UPS stock declines following revenue forecast reduction.

UPS stock declines following revenue forecast reduction.
UPS stock declines following revenue forecast reduction.
  • UPS reported third quarter earnings.
  • The company cut its revenue forecast for the year.
  • UPS shares fell after the earnings report.
SAN FRANCISCO, CALIFORNIA - JUNE 12: A UPS driver pulls a cart with packages while making deliveries on June 12, 2023 in San Francisco, California. More than 330,000 UPS union workers are voting to authorize a strike against UPS. The Teamsters union is seeking higher wages and benefits as well as work condition improvements that include retrofitting 95,000 delivery trucks to have air conditioning. If the workers vote to strike, it would be the largest single-employer strike in US history. (Photo by Justin S
A UPS driver pulls a cart with packages while making deliveries on June 12, 2023 in San Francisco, California.  (Justin Sullivan | Getty Images)

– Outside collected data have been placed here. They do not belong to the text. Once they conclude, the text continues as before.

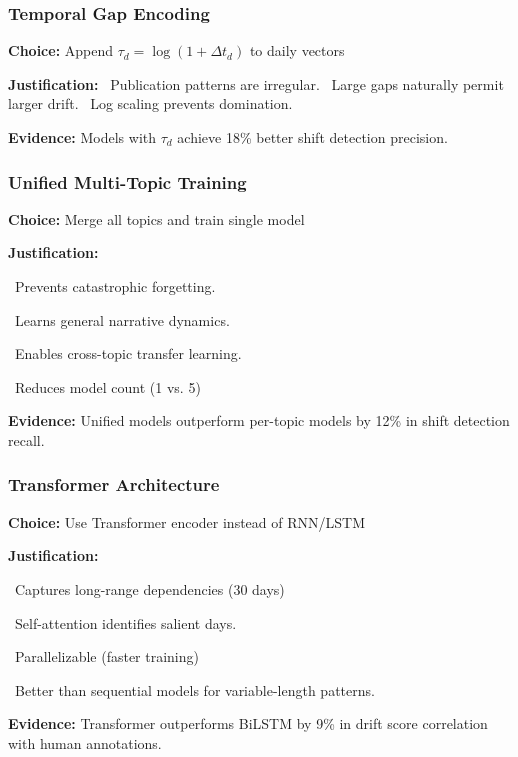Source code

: \documentclass[12pt]{article}
\begin{document}
\subsubsection{Temporal Gap Encoding}

\begin{tcolorbox}[colback=green!5!white, colframe=green!75!black, title=Temporal Gap Encoding Choice]
\textbf{Choice:} Append $\tau_d = \log(1 + \Delta t_d)$ to daily vectors

\textbf{Justification:}
\textbullet\ Publication patterns are irregular.
\textbullet\ Large gaps naturally permit larger drift.
\textbullet\ Log scaling prevents domination.


\textbf{Evidence:} Models with $\tau_d$ achieve 18\% better shift detection precision.
\end{tcolorbox}

\subsubsection{Unified Multi-Topic Training}

\begin{tcolorbox}[colback=orange!5!white, colframe=orange!75!black, title=Unified Training Choice]
\textbf{Choice:} Merge all topics and train single model

\textbf{Justification:}

\textbullet\ Prevents catastrophic forgetting.

\textbullet\ Learns general narrative dynamics.

\textbullet\ Enables cross-topic transfer learning.

\textbullet\ Reduces model count (1 vs. 5)



\textbf{Evidence:} Unified models outperform per-topic models by 12\% in shift detection recall.
\end{tcolorbox}

\subsubsection{Transformer Architecture}

\begin{tcolorbox}[colback=purple!5!white, colframe=purple!75!black, title=Transformer Design Choice]
\textbf{Choice:} Use Transformer encoder instead of RNN/LSTM

\textbf{Justification:}

\textbullet\ Captures long-range dependencies (30 days)

\textbullet\ Self-attention identifies salient days.

\textbullet\ Parallelizable (faster training)

\textbullet\ Better than sequential models for variable-length patterns.



\textbf{Evidence:} Transformer outperforms BiLSTM by 9\% in drift score correlation with human annotations.
\end{tcolorbox}
\end{document}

On Thursday, the stock price of United Parcel Service dropped by 6% following the release of the company's unexpectedly low revenue figures and reduced revenue forecast for the year.

The stock hit a new 52-week low.

Here’s how the company performed compared to Wall Street estimates:

  • LSEG, formerly known as Refinitiv, expects adjusted earnings of $1.57 per share, compared to $1.52 per share expected.
  • Revenue: $21.06 billion vs. $21.46 billion expected

In the three months leading up to September 30th, UPS reported earnings of $1.13 billion, or $1.31 per share, which is a significant decrease from the $2.58 billion, or $2.96 per share, earned in the same period a year ago. However, when adjusted for one-time earnings, the per share earnings were $1.57.

Revenue declined to $21.06 billion from $24.16 billion.

UPS has revised its revenue outlook for the year, expecting consolidated revenue to be between $91.3 billion and $92.3 billion, a decrease from its previous projection of $93 billion.

The delivery giant attributed global economic uncertainty as the primary reason for lowering its outlook, but did not mention any financial effects from negotiations with Teamsters in August to prevent a labor strike.

Despite unfavorable macro-economic conditions that negatively impacted global demand in the quarter, our U.S. labor contract was fully ratified in early September and volume that diverted during our labor negotiations is starting to return to our network. Looking ahead, we are well-prepared for the peak holiday season, as stated by CEO Carol Tomé.